[Opening DATA TO USE section]

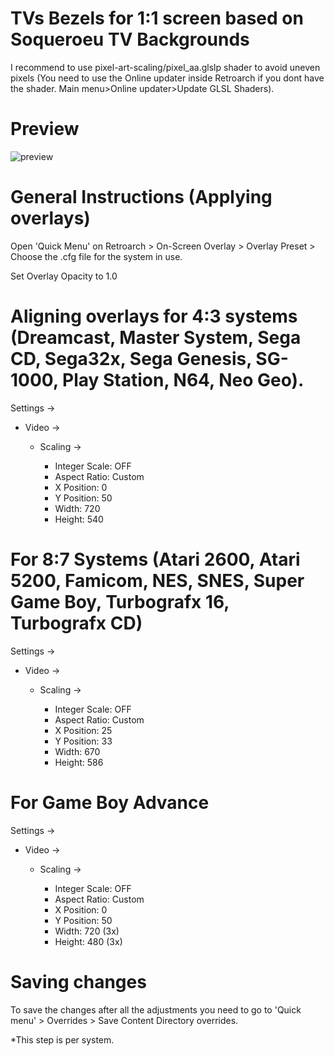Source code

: # TVs Bezels for 1:1 screen based on Soqueroeu TV Backgrounds

I recommend to use pixel-art-scaling/pixel_aa.glslp shader to avoid uneven pixels (You need to use the Online updater inside Retroarch if you dont have the shader. Main menu>Online updater>Update GLSL Shaders).

# Preview

![preview](https://github.com/user-attachments/assets/1f3a08dd-739b-48fb-ae8d-6c3ce9cea149)


# General Instructions (Applying overlays)

Open 'Quick Menu' on Retroarch > On-Screen Overlay > Overlay Preset > Choose the .cfg file for the system in use. 

Set Overlay Opacity to 1.0

# Aligning overlays for 4:3 systems (Dreamcast, Master System, Sega CD, Sega32x, Sega Genesis, SG-1000, Play Station, N64, Neo Geo).
 
Settings ->

  - Video ->
    
    - Scaling ->
      
      * Integer Scale: OFF
      * Aspect Ratio: Custom
      * X Position: 0
      * Y Position: 50
      * Width: 720
      * Height: 540

# For 8:7 Systems (Atari 2600, Atari 5200, Famicom, NES, SNES, Super Game Boy, Turbografx 16, Turbografx CD) 

Settings ->

  - Video ->

    - Scaling ->

      - Integer Scale: OFF
      - Aspect Ratio: Custom
      - X Position: 25
      - Y Position: 33
      - Width:  670
      - Height: 586

# For Game Boy Advance

Settings ->

  - Video ->

    - Scaling ->

      - Integer Scale: OFF
      - Aspect Ratio: Custom
      - X Position: 0
      - Y Position: 50
      - Width:  720 (3x)
      - Height: 480 (3x)

    
# Saving changes

To save the changes after all the adjustments you need to go to 'Quick menu' > Overrides > Save Content Directory overrides. 

  *This step is per system.
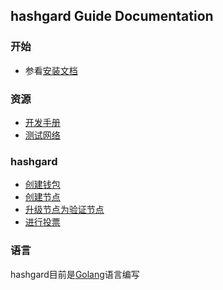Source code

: ## hashgard Guide  Documentation

### 开始

-  参看[安装文档](./Guide/installation.md)

### 资源

- [开发手册](/dev/README.md)
- [测试网络](/test/)



### hashgard

- [创建钱包](/dev/command/hashgardcli/keys/add.md)
- [创建节点](/learn/Guide/genesis.md)
- [升级节点为验证节点](/learn/Guide/GreatValidator.md)
- [进行投票](/learn/Guide/gov.md)



### 语言

hashgard目前是[Golang](https://golang.org/)语言编写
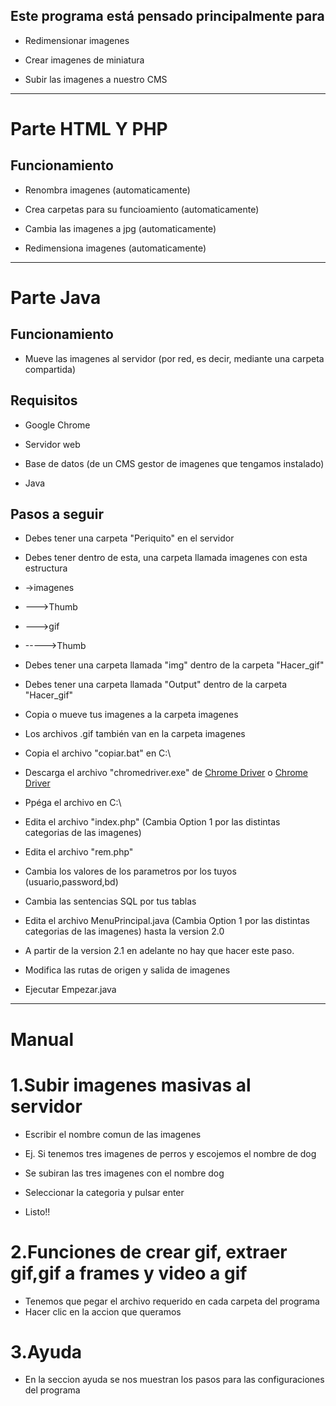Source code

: ## Este programa está pensado principalmente para

- Redimensionar imagenes

- Crear imagenes de miniatura

- Subir las imagenes a nuestro CMS
---
# Parte HTML Y PHP

## Funcionamiento

- Renombra imagenes (automaticamente)

- Crea carpetas para su funcioamiento (automaticamente)

- Cambia las imagenes a jpg (automaticamente)

- Redimensiona imagenes (automaticamente)
---
# Parte Java

## Funcionamiento

- Mueve las imagenes al servidor (por red, es decir, mediante una carpeta compartida)

## Requisitos

- Google Chrome

- Servidor web

- Base de datos (de un CMS gestor de imagenes que tengamos instalado)

- Java

## Pasos a seguir

- Debes tener una carpeta "Periquito" en el servidor

- Debes tener dentro de esta, una carpeta llamada imagenes con esta estructura

- ->imagenes
- --->Thumb
- --->gif
- ----->Thumb

- Debes tener una carpeta llamada "img" dentro de la carpeta "Hacer_gif"

- Debes tener una carpeta llamada "Output" dentro de la carpeta "Hacer_gif"

- Copia o mueve tus imagenes a la carpeta imagenes

- Los archivos .gif también van en la carpeta imagenes

- Copia el archivo "copiar.bat" en C:\

- Descarga el archivo "chromedriver.exe" de [Chrome Driver](http://chromedriver.chromium.org/downloads) o [Chrome Driver](https://sites.google.com/a/chromium.org/chromedriver/downloads)

- Ppéga el archivo en C:\

- Edita el archivo "index.php" (Cambia Option 1 por las distintas categorias de las imagenes)

- Edita el archivo "rem.php"
 
- Cambia los valores de los parametros por los tuyos (usuario,password,bd)

- Cambia las sentencias SQL por tus tablas

- Edita el archivo MenuPrincipal.java (Cambia Option 1 por las distintas categorias de las imagenes) hasta la version 2.0
- A partir de la version 2.1 en adelante no hay que hacer este paso.

- Modifica las rutas de origen y salida de imagenes

- Ejecutar Empezar.java
----
# Manual

# 1.Subir imagenes masivas al servidor
- Escribir el nombre comun de las imagenes

- Ej. Si tenemos tres imagenes de perros y escojemos el nombre de dog

- Se subiran las tres imagenes con el nombre dog 

- Seleccionar la categoria y pulsar enter

- Listo!!

# 2.Funciones de crear gif, extraer gif,gif a frames y video a gif

- Tenemos que pegar el archivo requerido en cada carpeta del programa
- Hacer clic en la accion que queramos

# 3.Ayuda
- En la seccion ayuda se nos muestran los pasos para las configuraciones del programa
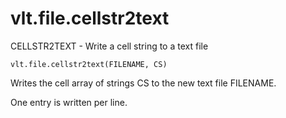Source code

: # vlt.file.cellstr2text

  CELLSTR2TEXT - Write a cell string to a text file
 
    vlt.file.cellstr2text(FILENAME, CS)
 
   Writes the cell array of strings CS to the new text file FILENAME.
 
   One entry is written per line.
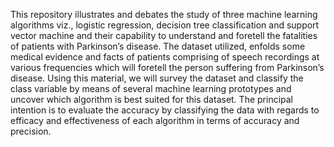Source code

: This repository illustrates and debates the study of three machine learning algorithms viz., logistic regression, decision tree classification and support vector machine and their capability to understand and foretell the fatalities of patients with Parkinson’s disease. The dataset utilized, enfolds some medical evidence and facts of patients comprising of speech recordings at various frequencies which will foretell the person suffering from Parkinson’s disease. Using this material, we will survey the dataset and classify the class variable by means of several machine learning prototypes and uncover which algorithm is best suited for this dataset. The principal intention is to evaluate the accuracy by classifying the data with regards to efficacy and effectiveness of each algorithm in terms of accuracy and precision.
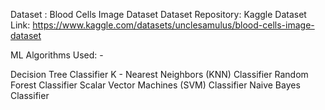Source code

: Dataset : Blood Cells Image Dataset
Dataset Repository: Kaggle
Dataset Link: https://www.kaggle.com/datasets/unclesamulus/blood-cells-image-dataset

ML Algorithms Used: - 

Decision Tree Classifier
K - Nearest Neighbors (KNN) Classifier
Random Forest Classifier
Scalar Vector Machines (SVM) Classifier
Naive Bayes Classifier


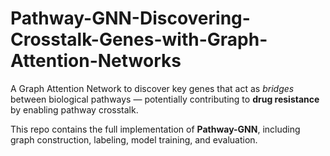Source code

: # Pathway-GNN-Discovering-Crosstalk-Genes-with-Graph-Attention-Networks

A Graph Attention Network to discover key genes that act as *bridges* between biological pathways — potentially contributing to **drug resistance** by enabling pathway crosstalk.

This repo contains the full implementation of **Pathway-GNN**, including graph construction, labeling, model training, and evaluation.

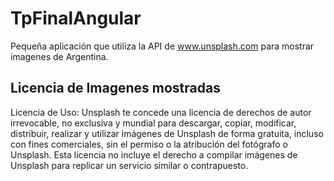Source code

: # TpFinalAngular

Pequeña aplicación que utiliza la API de www.unsplash.com para mostrar imagenes de Argentina.

## Licencia de Imagenes mostradas

Licencia de Uso: Unsplash te concede una licencia de derechos de autor irrevocable, no exclusiva y mundial para descargar, copiar, modificar, distribuir, realizar y utilizar imágenes de Unsplash de forma gratuita, incluso con fines comerciales, sin el permiso o la atribución del fotógrafo o Unsplash. Esta licencia no incluye el derecho a compilar imágenes de Unsplash para replicar un servicio similar o contrapuesto.
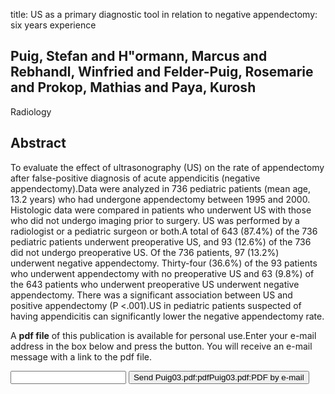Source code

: title: US as a primary diagnostic tool in relation to negative appendectomy: six years experience

## Puig, Stefan and H"ormann, Marcus and Rebhandl, Winfried and Felder-Puig, Rosemarie and Prokop, Mathias and Paya, Kurosh
Radiology


## Abstract
To evaluate the effect of ultrasonography (US) on the rate of appendectomy after false-positive diagnosis of acute appendicitis (negative appendectomy).Data were analyzed in 736 pediatric patients (mean age, 13.2 years) who had undergone appendectomy between 1995 and 2000. Histologic data were compared in patients who underwent US with those who did not undergo imaging prior to surgery. US was performed by a radiologist or a pediatric surgeon or both.A total of 643 (87.4%) of the 736 pediatric patients underwent preoperative US, and 93 (12.6%) of the 736 did not undergo preoperative US. Of the 736 patients, 97 (13.2%) underwent negative appendectomy. Thirty-four (36.6%) of the 93 patients who underwent appendectomy with no preoperative US and 63 (9.8%) of the 643 patients who underwent preoperative US underwent negative appendectomy. There was a significant association between US and positive appendectomy (P <.001).US in pediatric patients suspected of having appendicitis can significantly lower the negative appendectomy rate.

A <b>pdf file</b> of this publication is available for personal use.Enter your e-mail address in the box below and press the button. You will receive an e-mail message with a link to the pdf file.
<form action="sender.php">  <input type="text" name="email">  <input type="submit" value="Send Puig03.pdf:pdfPuig03.pdf:PDF by e-mail"></form>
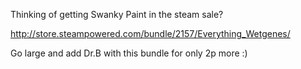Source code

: Thinking of getting Swanky Paint in the steam sale?

http://store.steampowered.com/bundle/2157/Everything_Wetgenes/

Go large and add Dr.B with this bundle for only 2p more :) 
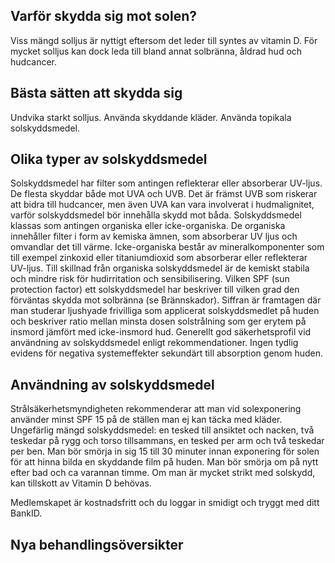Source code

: ## Varför skydda sig mot solen?

Viss mängd solljus är nyttigt eftersom det leder till syntes av vitamin D. För mycket solljus kan dock leda till bland annat solbränna, åldrad hud och hudcancer.

## Bästa sätten att skydda sig

Undvika starkt solljus. Använda skyddande kläder. Använda topikala solskyddsmedel.

## Olika typer av solskyddsmedel

Solskyddsmedel har filter som antingen reflekterar eller absorberar UV-ljus. De flesta skyddar både mot UVA och UVB. Det är främst UVB som riskerar att bidra till hudcancer, men även UVA kan vara involverat i hudmalignitet, varför solskyddsmedel bör innehålla skydd mot båda. Solskyddsmedel klassas som antingen organiska eller icke-organiska. De organiska innehåller filter i form av kemiska ämnen, som absorberar UV ljus och omvandlar det till värme. Icke-organiska består av mineralkomponenter som till exempel zinkoxid eller titaniumdioxid som absorberar eller reflekterar UV-ljus. Till skillnad från organiska solskyddsmedel är de kemiskt stabila och mindre risk för hudirritation och sensibilisering.
Vilken SPF (sun protection factor) ett solskyddsmedel har beskriver till vilken grad den förväntas skydda mot solbränna (se Brännskador). Siffran är framtagen där man studerar ljushyade frivilliga som applicerat solskyddsmedlet på huden och beskriver ratio mellan minsta dosen solstrålning som ger erytem på insmord jämfört med icke-insmord hud.
Generellt god säkerhetsprofil vid användning av solskyddsmedel enligt rekommendationer. Ingen tydlig evidens för negativa systemeffekter sekundärt till absorption genom huden.

## Användning av solskyddsmedel

Strålsäkerhetsmyndigheten rekommenderar att man vid solexponering använder minst SPF 15 på de ställen man ej kan täcka med kläder. Ungefärlig mängd solskyddsmedel: en tesked till ansiktet och nacken, två teskedar på rygg och torso tillsammans, en tesked per arm och två teskedar per ben. Man bör smörja in sig 15 till 30 minuter innan exponering för solen för att hinna bilda en skyddande film på huden. Man bör smörja om på nytt efter bad och ca varannan timme.
Om man är mycket strikt med solskydd, kan tillskott av Vitamin D behövas.


Medlemskapet är kostnadsfritt och du loggar in smidigt och tryggt med ditt BankID.

## Nya behandlingsöversikter

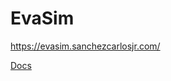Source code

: # EvaSim

https://evasim.sanchezcarlosjr.com/


[Docs](https://carlos-eduardo-sanchez-torres.sanchezcarlosjr.com/Assisting-dementia-patients-with-the-Embodied-Voice-Assistant-Eva-Simulator-9aade1ebef9948acafba73d834b19d0b)

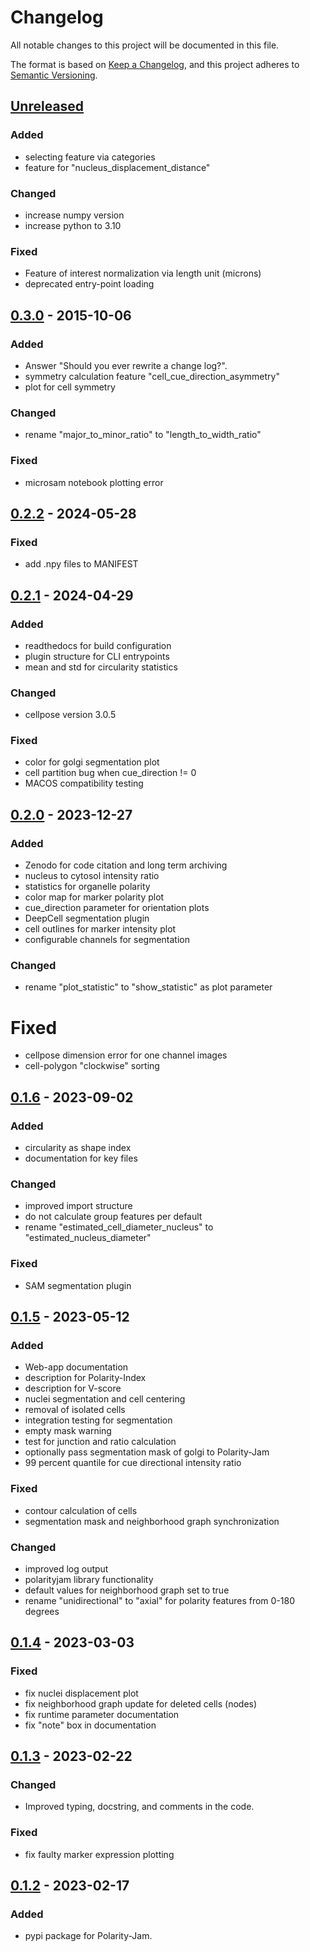 # Changelog

All notable changes to this project will be documented in this file.

The format is based on [Keep a Changelog](https://keepachangelog.com/en/1.1.0/),
and this project adheres to [Semantic Versioning](https://semver.org/spec/v2.0.0.html).

## [Unreleased]

### Added

- selecting feature via categories
- feature for "nucleus_displacement_distance"

### Changed

- increase numpy version
- increase python to 3.10

### Fixed

- Feature of interest normalization via length unit (microns)
- deprecated entry-point loading

## [0.3.0] - 2015-10-06

### Added

- Answer "Should you ever rewrite a change log?".
- symmetry calculation feature "cell_cue_direction_asymmetry"
- plot for cell symmetry

### Changed

- rename "major_to_minor_ratio" to "length_to_width_ratio"

### Fixed

- microsam notebook plotting error

## [0.2.2] - 2024-05-28

### Fixed

- add .npy files to MANIFEST

## [0.2.1] - 2024-04-29

### Added

- readthedocs for build configuration
- plugin structure for CLI entrypoints
- mean and std for circularity statistics

### Changed

- cellpose version 3.0.5

### Fixed

- color for golgi segmentation plot
- cell partition bug when cue_direction != 0
- MACOS compatibility testing

## [0.2.0] - 2023-12-27

### Added

- Zenodo for code citation and long term archiving
- nucleus to cytosol intensity ratio
- statistics for organelle polarity
- color map for marker polarity plot
- cue_direction parameter for orientation plots
- DeepCell segmentation plugin
- cell outlines for marker intensity plot
- configurable channels for segmentation

### Changed

- rename "plot_statistic" to "show_statistic" as plot parameter

# Fixed

- cellpose dimension error for one channel images
- cell-polygon "clockwise" sorting

## [0.1.6] - 2023-09-02

### Added

- circularity as shape index
- documentation for key files

### Changed

- improved import structure
- do not calculate group features per default
- rename "estimated_cell_diameter_nucleus" to "estimated_nucleus_diameter"

### Fixed

- SAM segmentation plugin

## [0.1.5] - 2023-05-12

### Added

- Web-app documentation
- description for Polarity-Index
- description for V-score
- nuclei segmentation and cell centering
- removal of isolated cells
- integration testing for segmentation
- empty mask warning
- test for junction and ratio calculation
- optionally pass segmentation mask of golgi to Polarity-Jam
- 99 percent quantile for cue directional intensity ratio

### Fixed

- contour calculation of cells
- segmentation mask and neighborhood graph synchronization

### Changed

- improved log output
- polarityjam library functionality
- default values for neighborhood graph set to true
- rename "unidirectional" to "axial" for polarity features from 0-180 degrees

## [0.1.4] - 2023-03-03

### Fixed

- fix nuclei displacement plot
- fix neighborhood graph update for deleted cells (nodes)
- fix runtime parameter documentation
- fix "note" box in documentation

## [0.1.3] - 2023-02-22

### Changed

- Improved typing, docstring, and comments in the code.

### Fixed

- fix faulty marker expression plotting

## [0.1.2] - 2023-02-17

### Added

- pypi package for Polarity-Jam.

[unreleased]: https://github.com/polarityjam/polarityjam/compare/v0.3.0...HEAD
[0.3.0]: https://github.com/polarityjam/polarityjam/compare/v0.2.2...v0.3.0
[0.2.2]: https://github.com/polarityjam/polarityjam/compare/v0.2.1...v0.2.2
[0.2.1]: https://github.com/polarityjam/polarityjam/compare/v0.2.0...v0.2.1
[0.2.0]: https://github.com/polarityjam/polarityjam/compare/v0.1.6...v0.2.0
[0.1.6]: https://github.com/polarityjam/polarityjam/compare/v0.1.5...v0.1.6
[0.1.5]: https://github.com/polarityjam/polarityjam/compare/v0.1.4...v0.1.5
[0.1.4]: https://github.com/polarityjam/polarityjam/compare/v0.1.3...v0.1.4
[0.1.3]: https://github.com/polarityjam/polarityjam/compare/v0.1.2...v0.1.3
[0.1.2]: https://github.com/polarityjam/polarityjam/releases/tag/v0.1.2
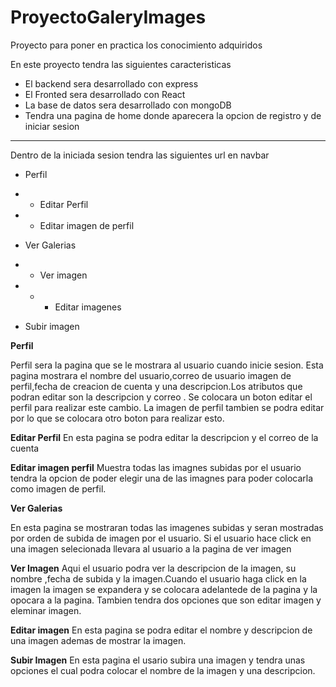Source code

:# ProyectoGaleryImages
Proyecto para poner en practica los conocimiento  adquiridos

En este proyecto tendra las siguientes caracteristicas
- El backend sera desarrollado con  express
- El Fronted sera desarrollado con React
- La base de datos sera desarrollado con mongoDB
- Tendra una pagina de home donde aparecera la opcion de registro y de iniciar sesion 

----------------------------------------------------------
Dentro de la iniciada sesion tendra las siguientes url en navbar
- Perfil
- - Editar Perfil
- - Editar imagen de perfil 

- Ver Galerias 
- - Ver imagen
- - - Editar imagenes

- Subir imagen



**Perfil**

Perfil sera la pagina que se le mostrara al usuario cuando inicie sesion.
Esta pagina mostrara el nombre del usuario,correo de usuario imagen de perfil,fecha de creacion de cuenta y
una descripcion.Los atributos que podran editar son la descripcion y correo . Se colocara un boton
editar el perfil  para realizar este cambio. La imagen de perfil tambien se podra
editar por lo que se colocara otro boton para realizar esto.

**Editar Perfil**
En esta pagina se podra editar la descripcion y el correo de la cuenta 

**Editar imagen perfil**
Muestra todas las imagnes subidas por el usuario tendra la opcion de poder elegir
una de las imagnes para poder colocarla como imagen de perfil.

**Ver Galerias**

En esta pagina se mostraran todas las imagenes subidas y 
seran mostradas por orden de subida de imagen por el usuario.
Si el usuario hace click en  una imagen selecionada llevara al usuario 
a la pagina de ver imagen  

**Ver Imagen**
Aqui el usuario podra ver la descripcion de la imagen, su nombre ,fecha de subida
y la imagen.Cuando el usuario haga click en la imagen la imagen se expandera y se 
colocara adelantede de la pagina y la opocara a la pagina. Tambien tendra dos 
opciones que son editar imagen y eleminar imagen.

**Editar imagen**
En esta pagina se podra editar el nombre y descripcion de una imagen ademas de mostrar
la imagen.

**Subir Imagen**
En esta pagina el usario subira una imagen y tendra unas opciones el 
cual podra colocar el nombre de la imagen y una descripcion.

[Closing DATA TO USE section]

PROBLEM DESCRIPTION:
Nothing but a number is wanted: how many lines in the records above include "descripcion".

SOLVED PROBLEM:
5